Also, the US went back and forth on monetary policy in the period between the Civil War and McKinley. Grant, Hayes and Cleveland, were in favor of Gold. Lincoln, Harrison and Bryan favored more lose monetary policy. US politics polarized on currency in the 1890s with Silverite Republicans and pro-Gold Cleveland Democrats flipping parties in many cases. Adopting the Gold Standard would not put a floor to deflation, it would put a ceiling on inflation. According to the monetarists, external factors that increased the global supply of Gold (Cyanidation in the 1870s and the Klondike Gold Rush) served as the functional equivalent of monetary stimulus, and thus ended both contractions.

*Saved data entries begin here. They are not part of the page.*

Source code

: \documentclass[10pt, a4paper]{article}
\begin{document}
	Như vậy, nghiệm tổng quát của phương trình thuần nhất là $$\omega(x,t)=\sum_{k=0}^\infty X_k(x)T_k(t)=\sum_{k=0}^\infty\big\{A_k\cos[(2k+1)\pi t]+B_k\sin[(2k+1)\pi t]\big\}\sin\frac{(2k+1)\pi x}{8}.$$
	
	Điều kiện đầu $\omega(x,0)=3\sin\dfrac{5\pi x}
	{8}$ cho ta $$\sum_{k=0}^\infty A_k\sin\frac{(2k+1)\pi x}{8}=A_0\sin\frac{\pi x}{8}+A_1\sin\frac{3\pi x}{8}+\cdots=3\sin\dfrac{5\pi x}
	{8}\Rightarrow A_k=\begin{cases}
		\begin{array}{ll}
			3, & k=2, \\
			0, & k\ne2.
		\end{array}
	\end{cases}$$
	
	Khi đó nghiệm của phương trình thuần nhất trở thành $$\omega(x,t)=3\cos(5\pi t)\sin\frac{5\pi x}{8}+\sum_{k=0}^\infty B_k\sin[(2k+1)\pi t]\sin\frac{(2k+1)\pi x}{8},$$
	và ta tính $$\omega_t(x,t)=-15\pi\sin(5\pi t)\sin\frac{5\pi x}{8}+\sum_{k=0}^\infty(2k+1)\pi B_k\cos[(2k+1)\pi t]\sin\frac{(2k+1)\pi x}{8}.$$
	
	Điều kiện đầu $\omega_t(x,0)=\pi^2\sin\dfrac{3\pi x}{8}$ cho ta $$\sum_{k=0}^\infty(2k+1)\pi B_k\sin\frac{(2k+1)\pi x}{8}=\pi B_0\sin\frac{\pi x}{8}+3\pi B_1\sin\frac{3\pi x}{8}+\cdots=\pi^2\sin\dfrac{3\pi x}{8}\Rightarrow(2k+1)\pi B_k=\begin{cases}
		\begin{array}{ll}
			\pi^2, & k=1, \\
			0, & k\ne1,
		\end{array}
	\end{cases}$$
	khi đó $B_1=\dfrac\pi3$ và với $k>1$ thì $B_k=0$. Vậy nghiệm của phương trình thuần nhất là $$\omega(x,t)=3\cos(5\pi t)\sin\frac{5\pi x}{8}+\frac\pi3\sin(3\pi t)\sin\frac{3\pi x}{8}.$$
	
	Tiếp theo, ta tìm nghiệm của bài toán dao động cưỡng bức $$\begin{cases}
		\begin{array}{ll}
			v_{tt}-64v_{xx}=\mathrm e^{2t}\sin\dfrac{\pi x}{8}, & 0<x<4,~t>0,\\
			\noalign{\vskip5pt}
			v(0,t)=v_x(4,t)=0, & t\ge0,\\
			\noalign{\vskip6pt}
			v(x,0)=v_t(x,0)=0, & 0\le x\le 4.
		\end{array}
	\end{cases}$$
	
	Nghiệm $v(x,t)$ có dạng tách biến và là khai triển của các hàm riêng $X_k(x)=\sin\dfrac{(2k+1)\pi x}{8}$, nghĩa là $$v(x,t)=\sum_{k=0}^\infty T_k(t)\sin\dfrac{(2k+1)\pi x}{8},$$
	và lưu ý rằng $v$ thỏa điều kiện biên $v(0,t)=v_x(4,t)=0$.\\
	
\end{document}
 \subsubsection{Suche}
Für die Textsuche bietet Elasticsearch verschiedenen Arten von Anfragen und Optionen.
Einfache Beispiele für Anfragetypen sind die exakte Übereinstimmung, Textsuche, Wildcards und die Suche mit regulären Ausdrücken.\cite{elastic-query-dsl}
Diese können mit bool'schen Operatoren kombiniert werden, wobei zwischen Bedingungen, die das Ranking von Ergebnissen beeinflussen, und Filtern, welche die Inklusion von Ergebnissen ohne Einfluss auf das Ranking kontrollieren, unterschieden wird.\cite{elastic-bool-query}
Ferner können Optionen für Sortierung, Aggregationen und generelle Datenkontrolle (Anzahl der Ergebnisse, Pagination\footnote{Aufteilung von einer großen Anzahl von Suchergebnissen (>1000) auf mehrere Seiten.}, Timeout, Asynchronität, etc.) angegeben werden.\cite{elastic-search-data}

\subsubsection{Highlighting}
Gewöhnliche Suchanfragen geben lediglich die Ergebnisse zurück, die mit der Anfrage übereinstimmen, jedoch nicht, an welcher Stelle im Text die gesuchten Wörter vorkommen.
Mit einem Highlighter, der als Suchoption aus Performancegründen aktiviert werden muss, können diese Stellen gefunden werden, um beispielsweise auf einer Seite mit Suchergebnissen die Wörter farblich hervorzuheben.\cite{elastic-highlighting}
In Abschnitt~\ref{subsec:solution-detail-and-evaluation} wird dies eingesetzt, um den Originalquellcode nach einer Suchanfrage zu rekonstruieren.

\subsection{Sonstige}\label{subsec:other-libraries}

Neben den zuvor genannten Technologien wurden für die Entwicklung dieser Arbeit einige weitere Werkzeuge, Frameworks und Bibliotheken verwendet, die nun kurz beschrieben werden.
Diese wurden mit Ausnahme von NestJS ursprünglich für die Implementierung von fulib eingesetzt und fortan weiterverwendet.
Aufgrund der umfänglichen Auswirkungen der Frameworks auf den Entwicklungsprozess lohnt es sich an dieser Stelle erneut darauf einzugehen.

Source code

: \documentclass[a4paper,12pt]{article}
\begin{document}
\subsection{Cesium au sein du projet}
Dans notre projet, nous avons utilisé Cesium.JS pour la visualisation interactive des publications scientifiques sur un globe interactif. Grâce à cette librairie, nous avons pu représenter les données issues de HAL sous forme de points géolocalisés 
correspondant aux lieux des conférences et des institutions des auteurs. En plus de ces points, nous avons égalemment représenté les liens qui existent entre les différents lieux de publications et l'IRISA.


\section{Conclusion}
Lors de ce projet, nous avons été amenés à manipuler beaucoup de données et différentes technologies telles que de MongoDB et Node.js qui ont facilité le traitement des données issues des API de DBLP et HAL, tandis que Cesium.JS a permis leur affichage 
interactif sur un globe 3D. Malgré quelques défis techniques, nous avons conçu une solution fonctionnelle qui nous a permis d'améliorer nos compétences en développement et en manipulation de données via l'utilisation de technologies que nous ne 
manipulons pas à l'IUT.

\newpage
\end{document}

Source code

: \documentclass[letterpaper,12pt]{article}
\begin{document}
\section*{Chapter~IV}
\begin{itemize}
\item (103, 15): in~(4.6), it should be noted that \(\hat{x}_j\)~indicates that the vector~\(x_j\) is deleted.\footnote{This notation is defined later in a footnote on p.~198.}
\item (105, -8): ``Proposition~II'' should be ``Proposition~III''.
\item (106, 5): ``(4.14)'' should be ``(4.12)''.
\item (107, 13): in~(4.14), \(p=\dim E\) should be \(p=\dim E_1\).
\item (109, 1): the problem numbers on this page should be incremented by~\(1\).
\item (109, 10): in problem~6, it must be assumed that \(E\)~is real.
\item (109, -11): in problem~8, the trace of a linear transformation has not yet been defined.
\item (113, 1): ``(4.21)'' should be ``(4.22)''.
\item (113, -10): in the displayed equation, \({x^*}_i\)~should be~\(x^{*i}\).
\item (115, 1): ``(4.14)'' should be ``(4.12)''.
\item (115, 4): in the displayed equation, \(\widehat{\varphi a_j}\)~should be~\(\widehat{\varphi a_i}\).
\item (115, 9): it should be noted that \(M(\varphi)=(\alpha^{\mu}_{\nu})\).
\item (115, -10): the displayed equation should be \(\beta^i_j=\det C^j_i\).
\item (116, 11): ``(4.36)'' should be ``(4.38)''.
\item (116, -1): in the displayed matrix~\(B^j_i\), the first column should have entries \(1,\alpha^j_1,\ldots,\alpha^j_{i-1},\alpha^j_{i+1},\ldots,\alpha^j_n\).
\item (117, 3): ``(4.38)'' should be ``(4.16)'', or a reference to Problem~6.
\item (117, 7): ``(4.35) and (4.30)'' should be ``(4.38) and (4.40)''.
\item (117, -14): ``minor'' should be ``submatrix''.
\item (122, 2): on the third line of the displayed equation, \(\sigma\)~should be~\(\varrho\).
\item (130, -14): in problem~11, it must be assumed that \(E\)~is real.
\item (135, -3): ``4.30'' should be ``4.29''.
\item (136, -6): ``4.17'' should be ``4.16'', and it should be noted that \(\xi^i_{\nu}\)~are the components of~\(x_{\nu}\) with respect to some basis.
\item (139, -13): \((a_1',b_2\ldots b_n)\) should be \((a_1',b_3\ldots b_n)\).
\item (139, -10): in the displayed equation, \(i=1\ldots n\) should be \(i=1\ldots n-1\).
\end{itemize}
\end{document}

Getting back to the multiple facets of the period via ideological perspective
1. Monetarist perspective - Monetary supply (because of the Gold policy of 1873) did not keep up with population and economic growth, causing prices to fall and worsening economic contractions in the period.

2. Populist Perspective - This is why third parties cropped up, who referred to Grant's gold policy as "The Crime of 73", because the two major parties were dominated by pro-Gold factions. (Republicans would develop a strong silverite faction and under Harrison would flirt with bimetallism when the GOP was trying to woo the votes of the populists. With the takeover of the Democrats by WJB, they became the preferred vehicle of pro-inflation politics, while Republicans became the vehicle of the hard money types with McKinley's nomination.)

3. Austrian Perspective - Tight money allowed for the natural growth in productivity and output to reduce prices through efficiency and thus increase real wages and standards of living.

4. Keynesian Perspective - Lack of countervailing economic stimulus during the slumps, meant that contractions were lengthened along with periods of unemployment.

5. Socialist Perspective - Economic Inequality (which was vast in this period) lead to economic instability.

6. Progressive Perspective - Incorporates the previous two at later points, but also would note that there was a lack of regulation on financial excess leading to excessive speculation and monopolies to form.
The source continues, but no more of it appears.